Canadian National Parks have been created from Crown land and are administered by the Canadian Federal Government. There are also provincial parks and nature reserves that have been similarly created. The Indigenous peoples in Canada may have specific rights on Crown land established under treaties signed when Canada was a British colony, and have claimed ownership of some Crown land.

In Ontario, Canadian citizens and people who have lived in Canada for at least 7 months of the preceding 12-month period are allowed to camp for free up to 21 days on any one site in a calendar year, on crown land/conservation reserves.

===Australia===
Although formerly six British colonies, Australians only have limited access to the land, according to The Sydney Morning Herald. However, much of Australia's land area is Crown land, which is administered by the Australian states, and while a lot of this consists of pastoral leases, and land owned and run by Aboriginal people (e.g. APY lands), access is normally permitted for recreational purposes to “unallocated” Crown land; though motorized vehicles are required to follow roads.

===New Zealand===
There is extensive public access in New Zealand, including waterways and the coast, but it is "often fragmented and difficult to locate".

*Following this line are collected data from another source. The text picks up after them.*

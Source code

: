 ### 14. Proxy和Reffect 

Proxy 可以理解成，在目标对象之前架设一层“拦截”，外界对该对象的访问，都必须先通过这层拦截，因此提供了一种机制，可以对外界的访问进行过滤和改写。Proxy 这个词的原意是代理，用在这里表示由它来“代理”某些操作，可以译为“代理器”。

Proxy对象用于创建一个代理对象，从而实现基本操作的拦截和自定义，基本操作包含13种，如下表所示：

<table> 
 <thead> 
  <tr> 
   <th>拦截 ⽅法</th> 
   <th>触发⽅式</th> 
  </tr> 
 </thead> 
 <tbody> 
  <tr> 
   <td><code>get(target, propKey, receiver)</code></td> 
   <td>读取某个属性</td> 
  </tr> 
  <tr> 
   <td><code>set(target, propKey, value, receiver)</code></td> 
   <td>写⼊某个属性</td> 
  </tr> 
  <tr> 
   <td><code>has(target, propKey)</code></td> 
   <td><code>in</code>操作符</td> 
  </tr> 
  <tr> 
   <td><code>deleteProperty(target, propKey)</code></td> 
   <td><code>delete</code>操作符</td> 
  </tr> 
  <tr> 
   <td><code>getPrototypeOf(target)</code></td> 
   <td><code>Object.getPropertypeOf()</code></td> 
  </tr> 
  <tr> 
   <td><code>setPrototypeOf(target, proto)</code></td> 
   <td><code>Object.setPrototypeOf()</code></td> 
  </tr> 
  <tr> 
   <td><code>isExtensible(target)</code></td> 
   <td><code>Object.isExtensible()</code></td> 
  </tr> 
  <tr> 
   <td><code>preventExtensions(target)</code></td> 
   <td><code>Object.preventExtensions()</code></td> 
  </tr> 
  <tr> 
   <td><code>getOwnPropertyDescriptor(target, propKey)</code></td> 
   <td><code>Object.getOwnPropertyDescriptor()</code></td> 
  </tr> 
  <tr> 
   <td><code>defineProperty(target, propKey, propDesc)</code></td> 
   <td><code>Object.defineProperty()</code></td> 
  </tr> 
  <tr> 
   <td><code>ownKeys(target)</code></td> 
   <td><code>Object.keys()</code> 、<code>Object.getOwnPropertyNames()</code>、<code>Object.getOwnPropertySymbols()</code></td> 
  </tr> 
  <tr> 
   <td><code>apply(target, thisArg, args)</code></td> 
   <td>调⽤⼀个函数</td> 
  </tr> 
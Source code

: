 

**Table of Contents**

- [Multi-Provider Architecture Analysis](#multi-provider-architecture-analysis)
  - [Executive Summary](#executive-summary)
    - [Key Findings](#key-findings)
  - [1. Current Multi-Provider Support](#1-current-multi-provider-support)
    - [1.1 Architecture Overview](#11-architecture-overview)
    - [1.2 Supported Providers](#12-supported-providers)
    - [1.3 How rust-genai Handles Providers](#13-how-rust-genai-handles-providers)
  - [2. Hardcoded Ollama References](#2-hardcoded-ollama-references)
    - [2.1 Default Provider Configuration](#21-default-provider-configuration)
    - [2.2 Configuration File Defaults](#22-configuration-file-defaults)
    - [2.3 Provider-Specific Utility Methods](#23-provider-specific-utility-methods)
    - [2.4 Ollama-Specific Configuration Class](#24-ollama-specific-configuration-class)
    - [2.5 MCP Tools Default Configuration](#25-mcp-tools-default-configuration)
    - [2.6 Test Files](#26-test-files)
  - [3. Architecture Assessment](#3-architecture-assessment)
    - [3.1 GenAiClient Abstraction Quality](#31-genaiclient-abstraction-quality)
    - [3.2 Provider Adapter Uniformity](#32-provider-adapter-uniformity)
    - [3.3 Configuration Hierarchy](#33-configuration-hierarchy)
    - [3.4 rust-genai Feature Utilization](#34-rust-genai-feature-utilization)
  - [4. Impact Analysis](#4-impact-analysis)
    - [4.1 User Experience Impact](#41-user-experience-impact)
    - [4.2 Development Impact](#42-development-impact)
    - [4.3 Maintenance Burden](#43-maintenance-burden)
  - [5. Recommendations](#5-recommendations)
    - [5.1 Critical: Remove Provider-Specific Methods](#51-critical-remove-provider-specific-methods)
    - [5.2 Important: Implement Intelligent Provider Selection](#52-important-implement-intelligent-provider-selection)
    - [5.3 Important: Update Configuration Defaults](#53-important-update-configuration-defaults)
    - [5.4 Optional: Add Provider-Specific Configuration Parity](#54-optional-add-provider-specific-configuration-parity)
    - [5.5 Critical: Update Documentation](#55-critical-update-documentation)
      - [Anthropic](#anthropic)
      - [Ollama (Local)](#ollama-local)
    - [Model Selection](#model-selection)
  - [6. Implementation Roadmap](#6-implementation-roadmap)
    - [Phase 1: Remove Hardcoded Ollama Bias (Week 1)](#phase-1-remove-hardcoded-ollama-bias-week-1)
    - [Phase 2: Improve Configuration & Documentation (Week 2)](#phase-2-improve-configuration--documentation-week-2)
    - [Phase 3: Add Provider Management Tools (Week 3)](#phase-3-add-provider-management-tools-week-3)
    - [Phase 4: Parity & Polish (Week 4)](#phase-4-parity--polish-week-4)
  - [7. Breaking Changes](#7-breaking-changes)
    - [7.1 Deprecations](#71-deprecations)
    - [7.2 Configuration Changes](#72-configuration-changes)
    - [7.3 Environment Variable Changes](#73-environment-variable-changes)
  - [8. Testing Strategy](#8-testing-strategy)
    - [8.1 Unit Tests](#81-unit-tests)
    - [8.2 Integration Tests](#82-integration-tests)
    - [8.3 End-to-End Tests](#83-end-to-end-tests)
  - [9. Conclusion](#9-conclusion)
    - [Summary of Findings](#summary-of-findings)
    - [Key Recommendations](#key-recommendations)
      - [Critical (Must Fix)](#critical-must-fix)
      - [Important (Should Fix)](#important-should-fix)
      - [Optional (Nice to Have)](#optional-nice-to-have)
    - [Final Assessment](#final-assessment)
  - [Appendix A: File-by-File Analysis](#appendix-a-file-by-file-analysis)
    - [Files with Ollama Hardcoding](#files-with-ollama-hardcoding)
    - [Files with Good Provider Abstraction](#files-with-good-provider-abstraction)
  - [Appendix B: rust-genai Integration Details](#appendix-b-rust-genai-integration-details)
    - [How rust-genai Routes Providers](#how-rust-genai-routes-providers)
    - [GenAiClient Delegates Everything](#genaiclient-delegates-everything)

The "Queen's Chain" is a concept in New Zealand property law. It is a strip of public land, usually 20 metres (or one chain in pre-metric measure) wide along rivers, lakes and the coast line. It was designed to prevent land upriver or along a coast being inaccessible to any prospective buyers. The strips are incomplete and their exact modern location can be complex to determine. These strips exist in various forms (including road reserves, esplanade reserves, esplanade strips, marginal strips and reserves of various types) but not as extensively and consistently as is often assumed.

In 2007, the government of New Zealand reviewed the rights of public access for outdoor recreation. However, unlike the United Kingdom, "the New Zealand review recommended no increase in the public's right to access private property".